Светлый фон

Официальная версия визита — возврат сторублевого долга купца Ицхака. Деньги большие, а потому можно было смело требовать разговора с самим хозяином. Для наглядности я держал в руках тяжеленный кошель. Весил он как раз на сотню рублей. На самом деле денег там было немного — в основном свинцовая дробь. Только сверху я насыпал пару сотен серебряных новгородок, которые на­кануне взял у Ицхака.

Иван Меньшой поначалу растерялся. Еще бы, он-то ни о каком долге не имеет ни малейшего понятия. Только по­том, после моего усердного длительного подмигивания до него дошло, что явился я совсем не за этим. Вообще-то, пообщавшись с ним, я понял, почему царь оставил в по­кое именно среднего из братьев Висковатых. Третьяка мне — тот как-то раз приезжал к брату на воскресную тра­пезу — повидать довелось. Впечатление он оставил о себе не в пример этому Меньшому — энергичный, ухватистый, да и за словом в карман не лез. Этот же — ни рыба ни мясо. Да и вообще всем в тереме, как я понял, заправляла иск­лючительно его супруга Анастасия Ивановна, урожденная Годунова.

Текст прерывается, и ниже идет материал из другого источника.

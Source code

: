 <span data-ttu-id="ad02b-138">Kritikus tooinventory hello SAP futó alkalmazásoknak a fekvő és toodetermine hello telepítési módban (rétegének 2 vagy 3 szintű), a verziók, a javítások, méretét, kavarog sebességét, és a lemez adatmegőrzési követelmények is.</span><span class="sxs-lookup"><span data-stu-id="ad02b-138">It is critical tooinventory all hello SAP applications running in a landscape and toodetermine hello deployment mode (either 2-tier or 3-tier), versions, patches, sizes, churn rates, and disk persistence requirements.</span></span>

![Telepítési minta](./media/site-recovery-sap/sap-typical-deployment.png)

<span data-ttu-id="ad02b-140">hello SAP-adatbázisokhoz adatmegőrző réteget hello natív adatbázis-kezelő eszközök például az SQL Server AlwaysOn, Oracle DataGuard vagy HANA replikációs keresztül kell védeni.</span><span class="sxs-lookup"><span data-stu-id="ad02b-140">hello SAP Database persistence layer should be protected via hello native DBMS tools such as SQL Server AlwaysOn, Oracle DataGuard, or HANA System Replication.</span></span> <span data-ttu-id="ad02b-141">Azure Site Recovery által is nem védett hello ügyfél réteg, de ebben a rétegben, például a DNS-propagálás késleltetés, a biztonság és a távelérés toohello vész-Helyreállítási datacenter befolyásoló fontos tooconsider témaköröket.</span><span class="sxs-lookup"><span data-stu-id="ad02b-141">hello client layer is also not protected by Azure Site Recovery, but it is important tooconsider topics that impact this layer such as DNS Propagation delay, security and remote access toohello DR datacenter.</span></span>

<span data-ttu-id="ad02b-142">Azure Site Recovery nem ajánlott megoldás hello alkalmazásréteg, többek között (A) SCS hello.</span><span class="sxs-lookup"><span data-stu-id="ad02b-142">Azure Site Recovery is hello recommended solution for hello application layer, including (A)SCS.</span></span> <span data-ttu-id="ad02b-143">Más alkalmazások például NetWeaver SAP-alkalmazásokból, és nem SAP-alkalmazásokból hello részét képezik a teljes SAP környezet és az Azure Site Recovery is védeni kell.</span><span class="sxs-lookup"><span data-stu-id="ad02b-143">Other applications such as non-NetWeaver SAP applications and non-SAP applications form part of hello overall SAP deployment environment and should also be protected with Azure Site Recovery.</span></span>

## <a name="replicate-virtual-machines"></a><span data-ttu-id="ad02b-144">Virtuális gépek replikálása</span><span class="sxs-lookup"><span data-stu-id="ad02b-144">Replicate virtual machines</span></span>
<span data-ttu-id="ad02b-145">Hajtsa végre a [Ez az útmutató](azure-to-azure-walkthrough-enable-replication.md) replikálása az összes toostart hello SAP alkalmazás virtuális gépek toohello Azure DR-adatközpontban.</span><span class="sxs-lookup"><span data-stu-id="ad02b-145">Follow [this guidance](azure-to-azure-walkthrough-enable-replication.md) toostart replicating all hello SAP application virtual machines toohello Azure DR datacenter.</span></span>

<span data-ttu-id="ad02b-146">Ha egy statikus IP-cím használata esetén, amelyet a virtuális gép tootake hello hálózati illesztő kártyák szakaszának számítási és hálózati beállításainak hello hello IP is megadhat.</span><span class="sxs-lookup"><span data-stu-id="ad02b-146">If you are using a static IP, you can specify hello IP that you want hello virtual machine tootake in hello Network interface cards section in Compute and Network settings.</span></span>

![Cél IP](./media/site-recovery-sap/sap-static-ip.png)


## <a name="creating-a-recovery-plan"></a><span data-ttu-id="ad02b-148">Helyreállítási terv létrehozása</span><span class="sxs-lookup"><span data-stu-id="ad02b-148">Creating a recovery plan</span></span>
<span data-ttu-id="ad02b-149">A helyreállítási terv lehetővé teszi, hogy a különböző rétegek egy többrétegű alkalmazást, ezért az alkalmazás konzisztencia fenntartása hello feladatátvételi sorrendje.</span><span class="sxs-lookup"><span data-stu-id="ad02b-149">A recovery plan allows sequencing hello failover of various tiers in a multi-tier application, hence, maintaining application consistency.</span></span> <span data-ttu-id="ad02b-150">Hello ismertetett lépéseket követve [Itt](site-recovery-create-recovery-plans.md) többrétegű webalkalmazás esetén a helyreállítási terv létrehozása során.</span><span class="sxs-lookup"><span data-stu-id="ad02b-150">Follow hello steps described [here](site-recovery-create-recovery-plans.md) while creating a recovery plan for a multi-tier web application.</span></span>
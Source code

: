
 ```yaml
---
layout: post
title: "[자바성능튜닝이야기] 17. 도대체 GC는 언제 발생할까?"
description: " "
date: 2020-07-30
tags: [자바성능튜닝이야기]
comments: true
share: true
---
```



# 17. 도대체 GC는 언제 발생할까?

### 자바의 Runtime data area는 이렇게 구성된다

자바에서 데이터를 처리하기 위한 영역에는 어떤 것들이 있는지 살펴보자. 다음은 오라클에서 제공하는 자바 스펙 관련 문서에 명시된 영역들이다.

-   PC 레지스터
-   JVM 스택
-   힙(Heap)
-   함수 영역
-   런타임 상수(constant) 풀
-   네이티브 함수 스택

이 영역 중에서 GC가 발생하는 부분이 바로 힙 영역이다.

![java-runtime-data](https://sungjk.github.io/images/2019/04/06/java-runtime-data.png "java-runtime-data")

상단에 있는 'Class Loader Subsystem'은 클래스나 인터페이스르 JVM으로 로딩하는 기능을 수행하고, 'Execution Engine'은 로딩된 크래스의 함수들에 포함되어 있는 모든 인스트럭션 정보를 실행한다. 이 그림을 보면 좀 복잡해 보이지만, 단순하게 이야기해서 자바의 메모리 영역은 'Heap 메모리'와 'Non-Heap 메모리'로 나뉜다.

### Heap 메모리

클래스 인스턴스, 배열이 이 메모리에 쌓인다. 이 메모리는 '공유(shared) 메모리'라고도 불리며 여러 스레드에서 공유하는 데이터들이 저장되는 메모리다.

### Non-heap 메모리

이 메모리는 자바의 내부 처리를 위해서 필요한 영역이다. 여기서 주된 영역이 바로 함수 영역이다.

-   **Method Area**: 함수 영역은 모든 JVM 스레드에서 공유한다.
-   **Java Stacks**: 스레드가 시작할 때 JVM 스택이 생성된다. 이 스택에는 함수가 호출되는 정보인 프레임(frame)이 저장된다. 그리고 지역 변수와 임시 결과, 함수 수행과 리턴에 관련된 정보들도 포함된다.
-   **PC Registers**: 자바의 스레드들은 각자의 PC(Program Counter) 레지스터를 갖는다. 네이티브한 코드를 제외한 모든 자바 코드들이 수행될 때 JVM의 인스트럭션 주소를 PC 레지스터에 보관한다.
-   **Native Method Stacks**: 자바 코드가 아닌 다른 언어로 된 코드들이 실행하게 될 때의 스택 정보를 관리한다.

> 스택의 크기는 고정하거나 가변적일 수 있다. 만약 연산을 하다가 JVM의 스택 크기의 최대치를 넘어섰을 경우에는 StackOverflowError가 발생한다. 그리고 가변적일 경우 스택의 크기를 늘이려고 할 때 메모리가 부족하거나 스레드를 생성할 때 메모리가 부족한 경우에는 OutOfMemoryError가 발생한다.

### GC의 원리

Едва узнав, что сын Ивана Михайловича спасен и на­ходится в безопасном месте, она тут же без лишних слов осенила меня крестом, заявив, что меня не иначе как по­слал сам господь, вняв ее молитвам. Я засмущался, поль­щенный, хотя и не совсем убежденный в том, что именно всевышний выписал мою командировку, но, как оказа­лось, ловкая женщина не зря осыпала меня комплимента­ми, поскольку, по ее раскладу, везти мальчика к ее брату Дмитрию Ивановичу было больше некому — не супругу же этим заниматься?

Впрочем, по моему раскладу выходило то же самое. Куда уж ему. Опять-таки и должность у этого Меньшого та еще. Дьяк Разбойной избы — это все равно что генерал МВД, так что желающих подсидеть своего шефа из числа тех же подьячих — хоть завались. Плюс начальник, дьяк Василий Щелкалов. Тот тоже смотрит волком, перенеся свою неприязнь со старшего Висковатого на среднего. Вдобавок хоть брательник царского печатника и был мям­лей, но все равно за ним и за его дворовыми людьми сей­час присматривали зорко. Иной раз и кроткого человека можно так достать, что он встанет на дыбки, а тут сгинули на плахе сразу два брата. Ну как чего-нибудь отчубучит?

Это по меркам двадцать первого века понятиям «род», «отечество», «предки» особого значения не придают. Раз­ве что родству с каким-нибудь славным именем. А я — троюродная внучка Толстого, а мой троюродный прадед приходился племянником Тургеневу... Тут да, бывает, но все равно не то. Здесь же, в году тысяча пятьсот семидеся­том от Рождества Христова, или в лето семь тысяч семьде­сят восьмое от Сотворения мира, совсем иначе. Иной боя­рин на плаху готов лечь за непослушание, но за царским столом дальше другого боярина (подсчет мест велся от го­сударева кресла), род которого, по его мнению, ниже, ни за что не сядет. И это в присутствии самого Иоанна Гроз­ного. Вешай, руби, казни, царь-батюшка, а умаления «отечеству» своему не допущу.